Anuradha singh
Anuradha singh

Reputation: 63

What is meaning of '#' before a variable in shell script?

Can somebody please explain the what below piece of shell script would be doing?

END_POS=$((${#column}-$COLON_INDEX))

Upvotes: 3

Views: 1005

Answers (2)

fedorqui
fedorqui

Reputation: 289505

In this context, it stands for the the length of the value of that variable:

$ v="hello"
$ echo ${#v}
5

$ v="bye"
$ echo ${#v}
3

So what does this command?

END_POS=$((${#column}-$COLON_INDEX))

It gets the length of the value in $column and substracts the value in $COLON_INDEX using the $(( )) syntax to perform arithmetic operations:

$ column="hello"
$ colon_index=2
$ r=$((${#column}-$colon_index))   # len("hello") - 2 = 5 - 2
$ echo $r
3

From Arithmetic expression:

(( )) without the leading $ is not a standard sh feature. It comes from ksh and is only available in ksh, Bash and zsh. $(( )) substitution is allowed in the POSIX shell. As one would expect, the result of the arithmetic expression inside the $(( )) is substituted into the original command.

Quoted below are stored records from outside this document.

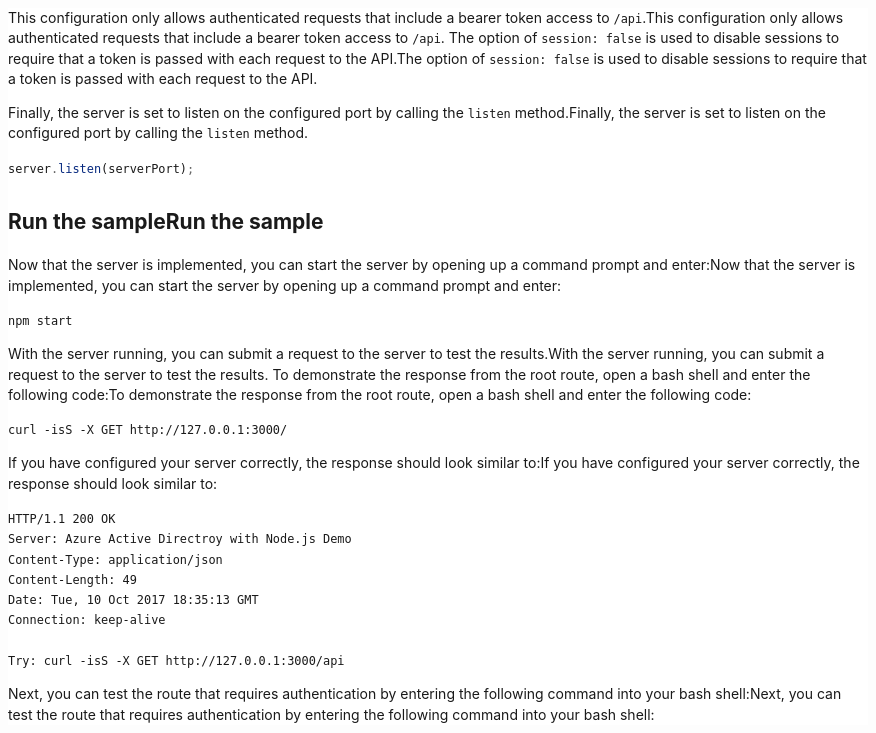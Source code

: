 <span data-ttu-id="f0047-162">This configuration only allows authenticated requests that include a bearer token access to `/api`.</span><span class="sxs-lookup"><span data-stu-id="f0047-162">This configuration only allows authenticated requests that include a bearer token access to `/api`.</span></span> <span data-ttu-id="f0047-163">The option of `session: false` is used to disable sessions to require that a token is passed with each request to the API.</span><span class="sxs-lookup"><span data-stu-id="f0047-163">The option of `session: false` is used to disable sessions to require that a token is passed with each request to the API.</span></span>

<span data-ttu-id="f0047-164">Finally, the server is set to listen on the configured port by calling the `listen` method.</span><span class="sxs-lookup"><span data-stu-id="f0047-164">Finally, the server is set to listen on the configured port by calling the `listen` method.</span></span>

```JavaScript
server.listen(serverPort);
```

## <a name="run-the-sample"></a><span data-ttu-id="f0047-165">Run the sample</span><span class="sxs-lookup"><span data-stu-id="f0047-165">Run the sample</span></span>

<span data-ttu-id="f0047-166">Now that the server is implemented, you can start the server by opening up a command prompt and enter:</span><span class="sxs-lookup"><span data-stu-id="f0047-166">Now that the server is implemented, you can start the server by opening up a command prompt and enter:</span></span>

```Shell
npm start
```

<span data-ttu-id="f0047-167">With the server running, you can submit a request to the server to test the results.</span><span class="sxs-lookup"><span data-stu-id="f0047-167">With the server running, you can submit a request to the server to test the results.</span></span> <span data-ttu-id="f0047-168">To demonstrate the response from the root route, open a bash shell and enter the following code:</span><span class="sxs-lookup"><span data-stu-id="f0047-168">To demonstrate the response from the root route, open a bash shell and enter the following code:</span></span>

```Shell 
curl -isS -X GET http://127.0.0.1:3000/
```

<span data-ttu-id="f0047-169">If you have configured your server correctly, the response should look similar to:</span><span class="sxs-lookup"><span data-stu-id="f0047-169">If you have configured your server correctly, the response should look similar to:</span></span>

```Shell
HTTP/1.1 200 OK
Server: Azure Active Directroy with Node.js Demo
Content-Type: application/json
Content-Length: 49
Date: Tue, 10 Oct 2017 18:35:13 GMT
Connection: keep-alive

Try: curl -isS -X GET http://127.0.0.1:3000/api
```

<span data-ttu-id="f0047-170">Next, you can test the route that requires authentication by entering the following command into your bash shell:</span><span class="sxs-lookup"><span data-stu-id="f0047-170">Next, you can test the route that requires authentication by entering the following command into your bash shell:</span></span>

Like for parameter substitution, arithmetic substitution is subject to word splitting so should be quoted to prevent it when in list contexts.

Upvotes: 6

riteshtch
riteshtch

Reputation: 8769

All possible uses of # that I can think of:

It stands for the length of the variable's value or element in case of arrays:

I have echoed variable's value length, array length and array's 1st index element's length:

$ var="abcd"
$ echo "${#var}"
4
$ arr=('abcd' 'efg')
$ echo "${#arr[@]}"
2
$ echo "${#arr[1]}"
3
$

Also $# gives you the number of parameters passed to the script/function.